◆ Directions for this task ◆
For the data below, tally how many lines contain "сложной" and answer only with that tally.
____ Provided data
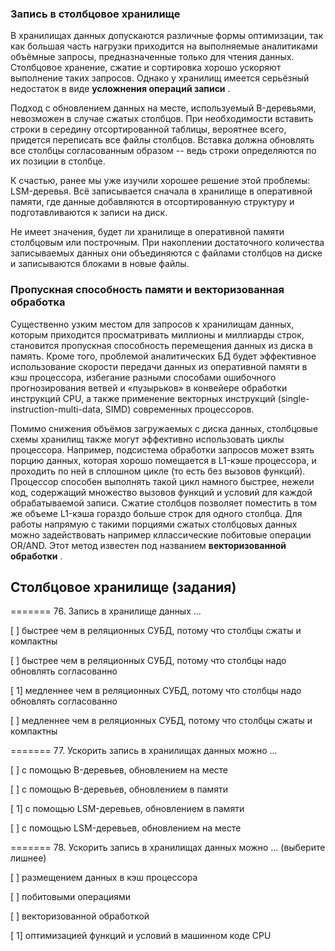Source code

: ### Запись в столбцовое хранилище

В хранилищах данных допускаются различные формы оптимизации, так как большая часть нагрузки приходится на выполняемые аналитиками объёмные запросы, предназначенные только для чтения данных. Столбцовое хранение, сжатие и сортировка хорошо ускоряют выполнение таких запросов. Однако у хранилищ имеется серьёзный недостаток в виде  **усложнения операций записи** .

Подход с обновлением данных на месте, используемый B-деревьями, невозможен в случае сжатых столбцов. При необходимости вставить строки в середину отсортированной таблицы, вероятнее всего, придется переписать все файлы столбцов. Вставка должна обновлять все столбцы согласованным образом -- ведь строки определяются по их позиции в столбце.

К счастью, ранее мы уже изучили хорошее решение этой проблемы: LSM-деревья. Всё записывается сначала в хранилище в оперативной памяти, где данные добавляются в отсортированную структуру и подготавливаются к записи на диск.

Не имеет значения, будет ли хранилище в оперативной памяти столбцовым или построчным. При накоплении достаточного количества записываемых данных они объединяются с файлами столбцов на диске и записываются блоками в новые файлы.


### Пропускная способность памяти и векторизованная обработка

Существенно узким местом для запросов к хранилищам данных, которым приходится просматривать миллионы и миллиарды строк, становится пропускная способность перемещения данных из диска в память. Кроме того, проблемой аналитических БД будет эффективное использование скорости передачи данных из оперативной памяти в кэш процессора, избегание разными способами ошибочного прогнозирования ветвей и «пузырьков» в конвейере обработки инструкций CPU, а также применение векторных инструкций (single-instruction-multi-data, SIMD) современных процессоров.

Помимо снижения объёмов загружаемых с диска данных, столбцовые схемы хранилищ также могут эффективно использовать циклы процессора. Например, подсистема обработки запросов может взять порцию данных, которая хорошо помещается в L1-кэше процессора, и проходить по ней в сплошном цикле (то есть без вызовов функций). Процессор способен выполнять такой цикл намного быстрее, нежели код, содержащий множество вызовов функций и условий для каждой обрабатываемой записи. Сжатие столбцов позволяет поместить в том же объеме L1-кэша гораздо больше строк для одного столбца. Для работы напрямую с такими порциями сжатых столбцовых данных можно задействовать например кллассические побитовые операции OR/AND. Этот метод известен под названием  **векторизованной обработки** .


## Столбцовое хранилище (задания)

======= 76. Запись в хранилище данных ...

[ ] быстрее чем в реляционных СУБД, потому что столбцы сжаты и компактны

[ ] быстрее чем в реляционных СУБД, потому что столбцы надо обновлять согласованно

[ 1] медленнее чем в реляционных СУБД, потому что столбцы надо обновлять согласованно

[ ] медленнее чем в реляционных СУБД, потому что столбцы сжаты и компактны

======= 77. Ускорить запись в хранилищах данных можно ...

[ ] с помощью B-деревьев, обновлением на месте

[ ] с помощью B-деревьев, обновлением в памяти

[ 1] с помощью LSM-деревьев, обновлением в памяти

[ ] с помощью LSM-деревьев, обновлением на месте

======= 78. Ускорить запись в хранилищах данных можно ...
(выберите лишнее)

[ ] размещением данных в кэш процессора

[ ] побитовыми операциями

[ ] векторизованной обработкой

[ 1] оптимизацией функций и условий в машинном коде CPU
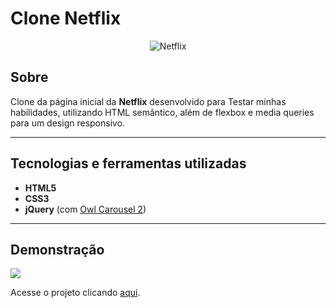 # Clone Netflix
<p align="center">
	<img src="https://i.imgur.com/eV0qwNs.jpg" width"250" alt="Netflix" title="Clone Netflix">
</p>

## Sobre   
Clone da página inicial da **Netflix** desenvolvido para Testar minhas habilidades, utilizando HTML semântico, além de flexbox e media queries para um design responsivo.

---

## Tecnologias e ferramentas utilizadas
- **HTML5**
- **CSS3**
- **jQuery** (com [Owl Carousel 2](https://owlcarousel2.github.io/OwlCarousel2/))

---

## Demonstração

![](https://i.imgur.com/vqYuFyz.png)   

Acesse o projeto clicando [aqui](https://guilhermesdb.github.io/Netflix_clone/).
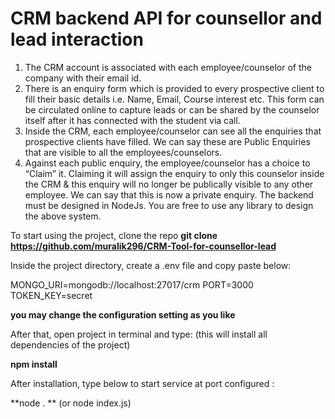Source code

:# CRM backend API for counsellor and lead interaction


1. The CRM account is associated with each employee/counselor of the company with their
email id.
2. There is an enquiry form which is provided to every prospective client to fill their basic details
i.e. Name, Email, Course interest etc. This form can be circulated online to capture leads or
can be shared by the counselor itself after it has connected with the student via call.
3. Inside the CRM, each employee/counselor can see all the enquiries that prospective clients
have filled. We can say these are Public Enquiries that are visible to all the
employees/counselors.
4. Against each public enquiry, the employee/counselor has a choice to “Claim” it. Claiming it will
assign the enquiry to only this counselor inside the CRM & this enquiry will no longer be
publically visible to any other employee. We can say that this is now a private enquiry.
The backend must be designed in NodeJs. You are free to use any library to design the above
system.

To start using the project, clone the repo **git clone https://github.com/muralik296/CRM-Tool-for-counsellor-lead**

Inside the project directory, create a .env file and copy paste below:  

MONGO_URI=mongodb://localhost:27017/crm
PORT=3000
TOKEN_KEY=secret

**you may change the configuration setting as you like**

After that, open project in terminal and type: (this will install all dependencies of the project)

**npm install**

After installation, type below to start service at port configured : 

**node . ** (or node index.js) 




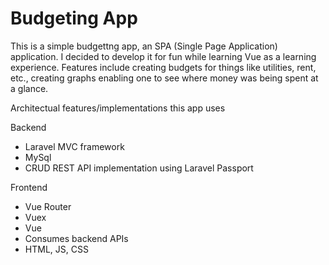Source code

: 
# Budgeting App
This is a simple budgettng app, an SPA (Single Page Application) application. I decided to develop it for fun while learning Vue as a learning experience. Features include creating budgets for things like utilities, rent, etc., creating graphs enabling one to see where money was being spent at a glance.

Architectual features/implementations this app uses

Backend
* Laravel MVC framework
* MySql
* CRUD REST API implementation using Laravel Passport

Frontend
* Vue Router
* Vuex
* Vue
* Consumes backend APIs
* HTML, JS, CSS
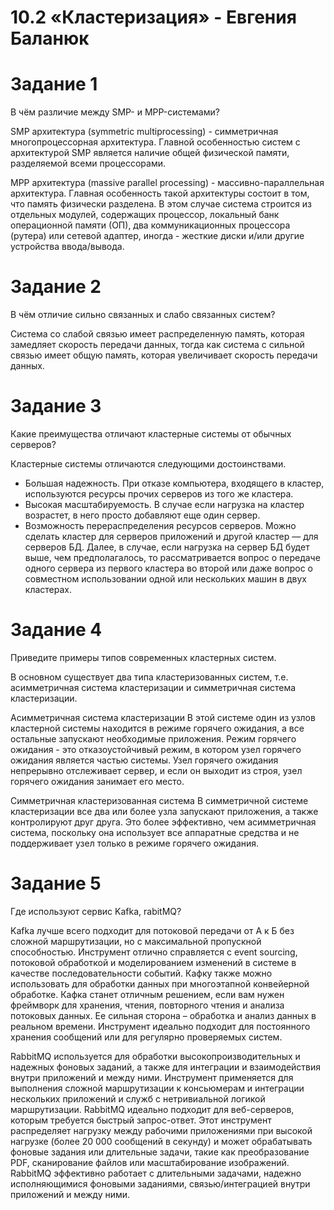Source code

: # 10.2 «Кластеризация» - Евгения Баланюк

# Задание 1
В чём различие между SMP- и MPP-системами?

SMP архитектура (symmetric multiprocessing) - cимметричная многопроцессорная архитектура. Главной особенностью систем с архитектурой SMP является наличие общей физической памяти, разделяемой всеми процессорами.

MPP архитектура (massive parallel processing) - массивно-параллельная архитектура. Главная особенность такой архитектуры состоит в том, что память физически разделена. В этом случае система строится из отдельных модулей, содержащих процессор, локальный банк операционной памяти (ОП), два коммуникационных процессора (рутера) или сетевой адаптер, иногда - жесткие диски и/или другие устройства ввода/вывода.


# Задание 2
В чём отличие сильно связанных и слабо связанных систем?

Система со слабой связью имеет распределенную память, которая замедляет скорость передачи данных, тогда как система с сильной связью имеет общую память, которая увеличивает скорость передачи данных.

# Задание 3
Какие преимущества отличают кластерные системы от обычных серверов?

Кластерные системы отличаются следующими достоинствами.
- Большая надежность. При отказе компьютера, входящего в кластер, используются ресурсы прочих серверов из того же кластера.
- Высокая масштабируемость. В случае если нагрузка на кластер возрастет, в него просто добавляют еще один сервер.
- Возможность перераспределения ресурсов серверов. Можно сделать кластер для серверов приложений и другой кластер — для серверов БД. Далее, в случае, если нагрузка на сервер БД будет выше, чем предполагалось, то рассматривается вопрос о передаче одного сервера из первого кластера во второй или даже вопрос о совместном использовании одной или нескольких машин в двух кластерах.


# Задание 4
Приведите примеры типов современных кластерных систем.

В основном существует два типа кластеризованных систем, т.е. асимметричная система кластеризации и симметричная система кластеризации. 

Асимметричная система кластеризации
В этой системе один из узлов кластерной системы находится в режиме горячего ожидания, а все остальные запускают необходимые приложения. Режим горячего ожидания - это отказоустойчивый режим, в котором узел горячего ожидания является частью системы. Узел горячего ожидания непрерывно отслеживает сервер, и если он выходит из строя, узел горячего ожидания занимает его место.

Симметричная кластеризованная система
В симметричной системе кластеризации все два или более узла запускают приложения, а также контролируют друг друга. Это более эффективно, чем асимметричная система, поскольку она использует все аппаратные средства и не поддерживает узел только в режиме горячего ожидания.


# Задание 5
Где используют сервис Kafka, rabitMQ?

Kafka лучше всего подходит для потоковой передачи от А к Б без сложной маршрутизации, но с максимальной пропускной способностью. Инструмент отлично справляется с event sourcing, потоковой обработкой и моделированием изменений в системе в качестве последовательности событий. Кафку также можно использовать для обработки данных при многоэтапной конвейерной обработке.
Кафка станет отличным решением, если вам нужен фреймворк для хранения, чтения, повторного чтения и анализа потоковых данных. Ее сильная сторона – обработка и анализ данных в реальном времени. Инструмент идеально подходит для постоянного хранения сообщений или для регулярно проверяемых систем.

RabbitMQ используется для обработки высокопроизводительных и надежных фоновых заданий, а также для интеграции и взаимодействия внутри приложений и между ними. Инструмент применяется для выполнения сложной маршрутизации к консьюмерам и интеграции нескольких приложений и служб с нетривиальной логикой маршрутизации.
RabbitMQ идеально подходит для веб-серверов, которым требуется быстрый запрос-ответ. Этот инструмент распределяет нагрузку между рабочими приложениями при высокой нагрузке (более 20 000 сообщений в секунду) и может обрабатывать фоновые задания или длительные задачи, такие как преобразование PDF, сканирование файлов или масштабирование изображений.
RabbitMQ эффективно работает с длительными задачами, надежно исполняющимися фоновыми заданиями, связью/интеграцией внутри приложений и между ними.
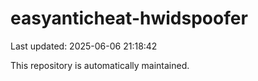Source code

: # easyanticheat-hwidspoofer

Last updated: 2025-06-06 21:18:42

This repository is automatically maintained.
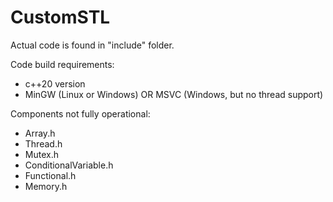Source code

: # CustomSTL

Actual code is found in "include" folder.

Code build requirements:

- c++20 version
- MinGW (Linux or Windows) OR MSVC (Windows, but no thread support)

Components not fully operational:

- Array.h
- Thread.h
- Mutex.h
- ConditionalVariable.h
- Functional.h
- Memory.h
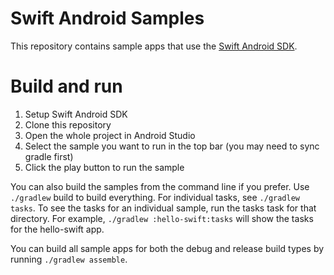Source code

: # Swift Android Samples

This repository contains sample apps that use the [Swift Android SDK](https://github.com/swift-android-sdk/swift-android-sdk/releases).

# Build and run

1. Setup Swift Android SDK
2. Clone this repository
3. Open the whole project in Android Studio
4. Select the sample you want to run in the top bar (you may need to sync gradle first)
5. Click the play button to run the sample


You can also build the samples from the command line if you prefer. Use `./gradlew` build to build everything. For individual tasks, see `./gradlew tasks`. To see the tasks for an individual sample, run the tasks task for that directory. For example, `./gradlew :hello-swift:tasks` will show the tasks for the hello-swift app.

You can build all sample apps for both the debug and release build types by running `./gradlew assemble`.

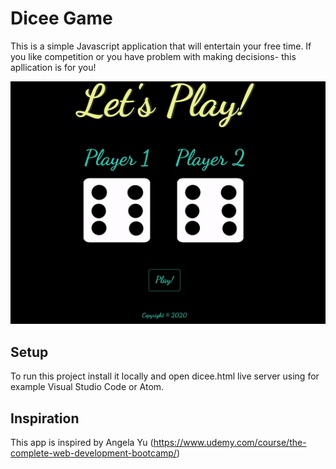 # Dicee Game

This is a simple Javascript application that will entertain your free time. If you like competition or you have problem with making decisions- this apllication is for you!

![](dicee.gif)

## Setup

To run this project install it locally and open dicee.html live server using for example Visual Studio Code or Atom.

## Inspiration

This app is inspired by Angela Yu (https://www.udemy.com/course/the-complete-web-development-bootcamp/)
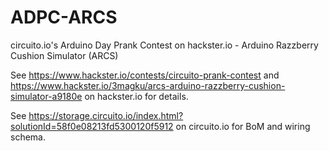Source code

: # ADPC-ARCS
circuito.io's Arduino Day Prank Contest on hackster.io - Arduino Razzberry Cushion Simulator (ARCS)

See https://www.hackster.io/contests/circuito-prank-contest and https://www.hackster.io/3magku/arcs-arduino-razzberry-cushion-simulator-a9180e on hackster.io for details.

See https://storage.circuito.io/index.html?solutionId=58f0e08213fd5300120f5912 on circuito.io for BoM and wiring schema.
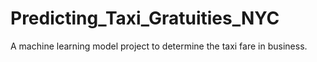 <p align="center"><b><h1>Predicting_Taxi_Gratuities_NYC</h1></b></p>

A machine learning model project to determine the taxi fare in business.
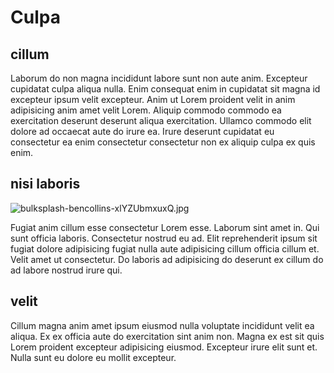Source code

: # Culpa

## cillum

Laborum do non magna incididunt labore sunt non aute anim. Excepteur cupidatat culpa aliqua nulla. Enim consequat enim in cupidatat sit magna id excepteur ipsum velit excepteur. Anim ut Lorem proident velit in anim adipisicing anim amet velit Lorem. Aliquip commodo commodo ea exercitation deserunt deserunt aliqua exercitation. Ullamco commodo elit dolore ad occaecat aute do irure ea. Irure deserunt cupidatat eu consectetur ea enim consectetur consectetur non ex aliquip culpa ex quis enim.

## nisi laboris

<img class="bordered" src="/_merged_assets/_static/images/bulksplash-bencollins-xlYZUbmxuxQ.jpg" alt="bulksplash-bencollins-xlYZUbmxuxQ.jpg" />

Fugiat anim cillum esse consectetur Lorem esse. Laborum sint amet in. Qui sunt officia laboris. Consectetur nostrud eu ad. Elit reprehenderit ipsum sit fugiat dolore adipisicing fugiat nulla aute adipisicing cillum officia cillum et. Velit amet ut consectetur. Do laboris ad adipisicing do deserunt ex cillum do ad labore nostrud irure qui.

## velit

Cillum magna anim amet ipsum eiusmod nulla voluptate incididunt velit ea aliqua. Ex ex officia aute do exercitation sint anim non. Magna ex est sit quis Lorem proident excepteur adipisicing eiusmod. Excepteur irure elit sunt et. Nulla sunt eu dolore eu mollit excepteur.
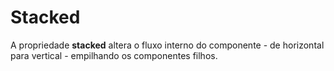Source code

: # Stacked

A propriedade **stacked** altera o fluxo interno do componente - de horizontal para vertical - empilhando os componentes filhos.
________
◆ Answer for the task ◆
2